Jamesonite (also axotomous antimony glance, domingite, comuccite, pfaffite, grey antimony or feather ore) is a sulphosalt mineral, a lead, iron, antimony sulphide with formula Pb_{4}FeSb_{6}S_{14}. With the addition of manganese it forms a series with benavidesite. It is a dark grey metallic mineral which forms acicular prismatic monoclinic crystals. It is soft with a Mohs hardness of 2.5 and has a specific gravity of 5.5 – 5.6. It is one of the few sulphide minerals to form fibrous or needle like crystals. It can also form large prismatic crystals similar to stibnite with which it can be associated. It is usually found in low to moderate temperature hydrothermal deposits.

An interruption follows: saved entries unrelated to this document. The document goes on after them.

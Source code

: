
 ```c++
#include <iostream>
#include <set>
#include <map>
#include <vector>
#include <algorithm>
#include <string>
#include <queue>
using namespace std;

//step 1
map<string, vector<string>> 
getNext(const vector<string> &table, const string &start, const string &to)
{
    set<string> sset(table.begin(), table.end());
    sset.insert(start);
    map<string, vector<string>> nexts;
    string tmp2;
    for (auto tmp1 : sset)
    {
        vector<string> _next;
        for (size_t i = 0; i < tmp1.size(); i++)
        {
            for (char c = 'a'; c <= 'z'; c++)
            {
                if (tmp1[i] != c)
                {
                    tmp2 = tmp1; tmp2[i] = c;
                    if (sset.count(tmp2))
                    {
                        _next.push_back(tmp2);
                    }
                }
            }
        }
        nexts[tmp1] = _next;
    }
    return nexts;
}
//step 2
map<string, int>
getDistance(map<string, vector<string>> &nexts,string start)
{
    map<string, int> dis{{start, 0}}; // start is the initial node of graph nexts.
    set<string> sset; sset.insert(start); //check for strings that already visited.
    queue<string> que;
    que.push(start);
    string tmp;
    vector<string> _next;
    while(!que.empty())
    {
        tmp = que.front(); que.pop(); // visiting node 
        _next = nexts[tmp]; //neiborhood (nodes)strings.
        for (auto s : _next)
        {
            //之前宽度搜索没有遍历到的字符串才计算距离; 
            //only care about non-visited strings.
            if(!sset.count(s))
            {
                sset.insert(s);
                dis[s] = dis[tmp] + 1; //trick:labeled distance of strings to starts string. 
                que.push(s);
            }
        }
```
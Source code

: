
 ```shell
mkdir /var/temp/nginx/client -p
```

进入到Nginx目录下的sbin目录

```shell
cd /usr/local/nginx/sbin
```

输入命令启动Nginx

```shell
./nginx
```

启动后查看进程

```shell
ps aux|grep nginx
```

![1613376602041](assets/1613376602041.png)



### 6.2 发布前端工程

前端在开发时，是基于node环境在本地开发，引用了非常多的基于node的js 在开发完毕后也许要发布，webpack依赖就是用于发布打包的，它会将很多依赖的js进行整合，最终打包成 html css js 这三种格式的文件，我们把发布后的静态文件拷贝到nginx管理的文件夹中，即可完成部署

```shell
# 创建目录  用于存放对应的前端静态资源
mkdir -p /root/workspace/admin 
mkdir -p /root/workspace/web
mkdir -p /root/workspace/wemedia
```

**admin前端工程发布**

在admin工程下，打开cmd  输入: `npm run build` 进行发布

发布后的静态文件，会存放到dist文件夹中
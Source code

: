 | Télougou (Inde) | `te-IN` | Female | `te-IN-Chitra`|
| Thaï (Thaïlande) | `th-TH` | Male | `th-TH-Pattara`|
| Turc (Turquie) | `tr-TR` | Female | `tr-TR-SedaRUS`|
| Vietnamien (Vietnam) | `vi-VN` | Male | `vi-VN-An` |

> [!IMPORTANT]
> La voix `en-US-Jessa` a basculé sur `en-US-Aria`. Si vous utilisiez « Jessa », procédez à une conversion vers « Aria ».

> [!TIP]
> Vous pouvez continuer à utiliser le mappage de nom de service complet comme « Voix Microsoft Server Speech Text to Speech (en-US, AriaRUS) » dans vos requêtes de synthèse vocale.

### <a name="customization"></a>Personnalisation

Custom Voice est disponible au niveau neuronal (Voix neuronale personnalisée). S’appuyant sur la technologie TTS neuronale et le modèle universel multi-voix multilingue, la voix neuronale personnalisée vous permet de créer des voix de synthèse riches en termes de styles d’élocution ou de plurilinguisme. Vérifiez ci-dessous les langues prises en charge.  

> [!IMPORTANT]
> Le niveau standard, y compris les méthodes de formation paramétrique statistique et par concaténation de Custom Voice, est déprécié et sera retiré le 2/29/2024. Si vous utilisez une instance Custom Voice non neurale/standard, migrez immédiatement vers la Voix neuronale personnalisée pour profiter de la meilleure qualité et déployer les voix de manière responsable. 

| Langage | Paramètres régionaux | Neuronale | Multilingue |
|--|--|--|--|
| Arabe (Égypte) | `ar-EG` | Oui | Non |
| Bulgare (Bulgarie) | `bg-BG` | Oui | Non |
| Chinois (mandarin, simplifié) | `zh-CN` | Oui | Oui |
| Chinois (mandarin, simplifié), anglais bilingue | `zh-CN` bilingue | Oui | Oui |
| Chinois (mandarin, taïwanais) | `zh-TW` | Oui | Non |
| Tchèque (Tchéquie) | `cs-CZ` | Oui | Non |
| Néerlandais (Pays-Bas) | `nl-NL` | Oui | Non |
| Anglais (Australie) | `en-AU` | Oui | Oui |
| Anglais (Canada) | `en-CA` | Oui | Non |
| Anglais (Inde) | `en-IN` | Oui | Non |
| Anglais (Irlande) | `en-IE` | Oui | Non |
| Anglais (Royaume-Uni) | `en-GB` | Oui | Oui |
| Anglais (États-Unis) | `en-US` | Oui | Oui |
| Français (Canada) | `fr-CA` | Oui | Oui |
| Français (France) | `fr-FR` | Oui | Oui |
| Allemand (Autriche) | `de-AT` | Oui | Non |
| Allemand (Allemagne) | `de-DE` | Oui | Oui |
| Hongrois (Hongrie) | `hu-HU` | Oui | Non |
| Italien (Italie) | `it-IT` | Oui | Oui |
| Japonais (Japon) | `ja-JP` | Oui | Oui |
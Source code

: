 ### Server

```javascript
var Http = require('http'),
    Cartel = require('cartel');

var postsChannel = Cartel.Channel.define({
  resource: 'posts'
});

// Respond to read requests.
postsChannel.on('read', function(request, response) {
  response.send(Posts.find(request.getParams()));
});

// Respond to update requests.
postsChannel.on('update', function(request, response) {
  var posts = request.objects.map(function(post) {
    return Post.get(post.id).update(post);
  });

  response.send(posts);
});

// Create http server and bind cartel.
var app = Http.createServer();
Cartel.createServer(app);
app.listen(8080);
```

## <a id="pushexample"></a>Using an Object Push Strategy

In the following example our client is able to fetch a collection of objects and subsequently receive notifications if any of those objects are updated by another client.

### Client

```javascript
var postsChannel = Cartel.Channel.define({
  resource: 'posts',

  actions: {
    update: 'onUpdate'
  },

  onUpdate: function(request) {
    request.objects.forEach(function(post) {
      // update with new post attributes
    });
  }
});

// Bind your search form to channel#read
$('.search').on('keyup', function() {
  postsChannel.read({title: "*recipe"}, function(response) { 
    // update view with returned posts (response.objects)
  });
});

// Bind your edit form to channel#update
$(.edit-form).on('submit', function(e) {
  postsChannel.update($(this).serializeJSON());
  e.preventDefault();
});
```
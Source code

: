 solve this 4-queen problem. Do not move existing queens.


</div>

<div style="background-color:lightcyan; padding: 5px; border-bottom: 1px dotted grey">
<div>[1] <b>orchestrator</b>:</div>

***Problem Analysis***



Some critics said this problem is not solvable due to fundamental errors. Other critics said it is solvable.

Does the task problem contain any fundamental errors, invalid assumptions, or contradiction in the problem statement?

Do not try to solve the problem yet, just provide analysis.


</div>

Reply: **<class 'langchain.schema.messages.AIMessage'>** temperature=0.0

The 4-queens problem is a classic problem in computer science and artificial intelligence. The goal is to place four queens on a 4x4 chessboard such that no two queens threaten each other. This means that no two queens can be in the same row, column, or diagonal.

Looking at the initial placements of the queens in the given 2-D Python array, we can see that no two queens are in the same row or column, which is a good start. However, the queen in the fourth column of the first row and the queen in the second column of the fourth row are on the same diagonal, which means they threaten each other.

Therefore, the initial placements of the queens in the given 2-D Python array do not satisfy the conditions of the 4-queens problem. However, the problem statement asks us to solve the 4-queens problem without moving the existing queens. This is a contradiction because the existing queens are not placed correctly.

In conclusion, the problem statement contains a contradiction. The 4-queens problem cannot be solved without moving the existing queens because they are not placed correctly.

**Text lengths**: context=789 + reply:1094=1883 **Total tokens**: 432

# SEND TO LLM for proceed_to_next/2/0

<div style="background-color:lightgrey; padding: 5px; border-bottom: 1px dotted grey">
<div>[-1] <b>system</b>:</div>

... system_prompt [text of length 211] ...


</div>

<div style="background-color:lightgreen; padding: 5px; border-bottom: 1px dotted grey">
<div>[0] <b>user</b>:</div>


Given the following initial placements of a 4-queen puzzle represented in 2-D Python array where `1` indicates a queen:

It was named for Scottish mineralogist Robert Jameson (1774–1854). It was first identified in 1825 in Cornwall, England. It is also reported from South Dakota and Arkansas, US; Zacatecas, Mexico; and Romania.

Jamesonite generally has a very large number of synonyms, as well as regional and trivial names, which is unusual even for such noticeable minerals from a practical point of view. First of all, this is the already mentioned above domingite, comuccite, pfaffite, gray antimony or feather ore. In addition, jamesonite is also known by its English names: warrenite, wolfsbergite, plumite, rosellan, rosenite, sakharovaite, bleiantimonit, antimonial radiant glance, falkmanite... In the old German mineralogical literature the following names for jamesonite were also found: lumpenerz, stahlantimonglanz, spiessglasfedererz, chalybinglanz, zundererz. Moreover, the term “axotomous antimony glance” until the beginning of the 19th century was considered scientific in the mineralogical environment and was predominant.